Capacity management
Capacity management is a process used to manage information technology (IT). Its primary goal is to ensure that IT resources are right-sized to meet current and future business requirements in a cost-effective manner. One common interpretation of capacity management is described in the ITIL framework. ITIL version 3 views capacity management as comprising three sub-processes: business capacity management, service capacity management, and component capacity management (known as resource capacity management in ITIL version 2).
As the usage of IT services change and functionality evolves, the amount of central processing units (CPUs), memory and storage to a physical or virtual server etc. also changes. If it is possible to understand the demands being made currently, and how they will change over time, this approach proposes that capacity planning for IT service growth becomes easier and less reactive. If there are spikes in, for example, processing power at a particular time of the day, it proposes analyzing what is happening at that time and make changes to maximize the existing IT infrastructure, for example, tune the application, or move a batch cycle to a quieter period. This foresight from proactive capacity planning identifies: any potential capacity related issues likely to arise and justifies any necessary investment decisions to the business and IT stakeholders i.e. the precise server requirements to accommodate a future growth in IT resource demand, a technology refresh or a data center consolidation.[1]
These activities are intended to optimize performance and efficiency, and to plan for and justify financial investments. Capacity management is concerned with:
- Monitoring the performance and throughput or load on a server, server farm, or property
- Performance analysis of measurement data, including analysis of the impact of new releases on capacity
- Performance tuning of activities to ensure the most efficient use of existing infrastructure
- Understanding the demands on the service and future plans for workload growth (or shrinkage)
- Influences on demand for computing resources
- Capacity planning of storage, computer hardware, software and connection infrastructure resources required over some future period of time.[2]
Capacity management interacts with the discipline of Performance Engineering, both during the requirements and design activities of building a system, and when using performance monitoring as an input for managing capacity of deployed systems.
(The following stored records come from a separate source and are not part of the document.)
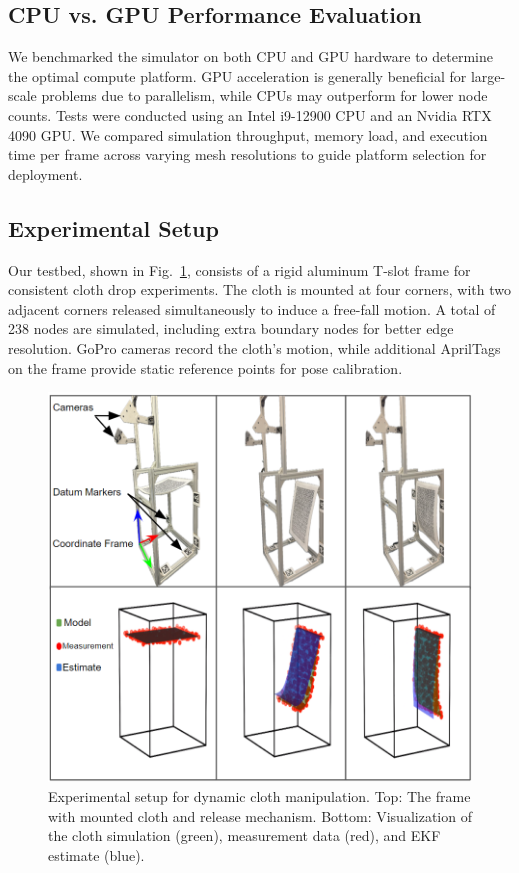 \subsection{CPU vs. GPU Performance Evaluation}
We benchmarked the simulator on both CPU and GPU hardware to determine the optimal compute platform. GPU acceleration is generally beneficial for large-scale problems due to parallelism, while CPUs may outperform for lower node counts. Tests were conducted using an Intel i9-12900 CPU and an Nvidia RTX 4090 GPU. We compared simulation throughput, memory load, and execution time per frame across varying mesh resolutions to guide platform selection for deployment.

\subsection{Experimental Setup}
Our testbed, shown in Fig.~\ref{fig:setup}, consists of a rigid aluminum T-slot frame for consistent cloth drop experiments. The cloth is mounted at four corners, with two adjacent corners released simultaneously to induce a free-fall motion. A total of 238 nodes are simulated, including extra boundary nodes for better edge resolution. GoPro cameras record the cloth's motion, while additional AprilTags on the frame provide static reference points for pose calibration.

\begin{figure}[H]
\centering
\includegraphics[width=\linewidth]{CLOTH REPORT PICS/Setup.png}
\caption{Experimental setup for dynamic cloth manipulation. Top: The frame with mounted cloth and release mechanism. Bottom: Visualization of the cloth simulation (green), measurement data (red), and EKF estimate (blue).}
\label{fig:setup}
\end{figure}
Factors affecting network performance
Not all networks are the same. As data is broken into component parts (often known frames, packets, or segments) for transmission, several factors can affect their delivery.
- Delay: It can take a long time for a packet to be delivered across intervening networks. In reliable protocols where a receiver acknowledges delivery of each chunk of data, it is possible to measure this as round-trip time.
- Packet loss: In some cases, intermediate devices in a network will lose packets. This may be due to errors, to overloading of the intermediate network, or to the intentional discarding of traffic in order to enforce a particular service level.
- Retransmission: When packets are lost in a reliable network, they are retransmitted. This incurs two delays: First, the delay from re-sending the data; and second, the delay resulting from waiting until the data is received in the correct order before forwarding it up the protocol stack.
- Throughput: The amount of traffic a network can carry is measured as throughput, usually in terms such as kilobits per second. Throughput is analogous to the number of lanes on a highway, whereas latency is analogous to its speed limit.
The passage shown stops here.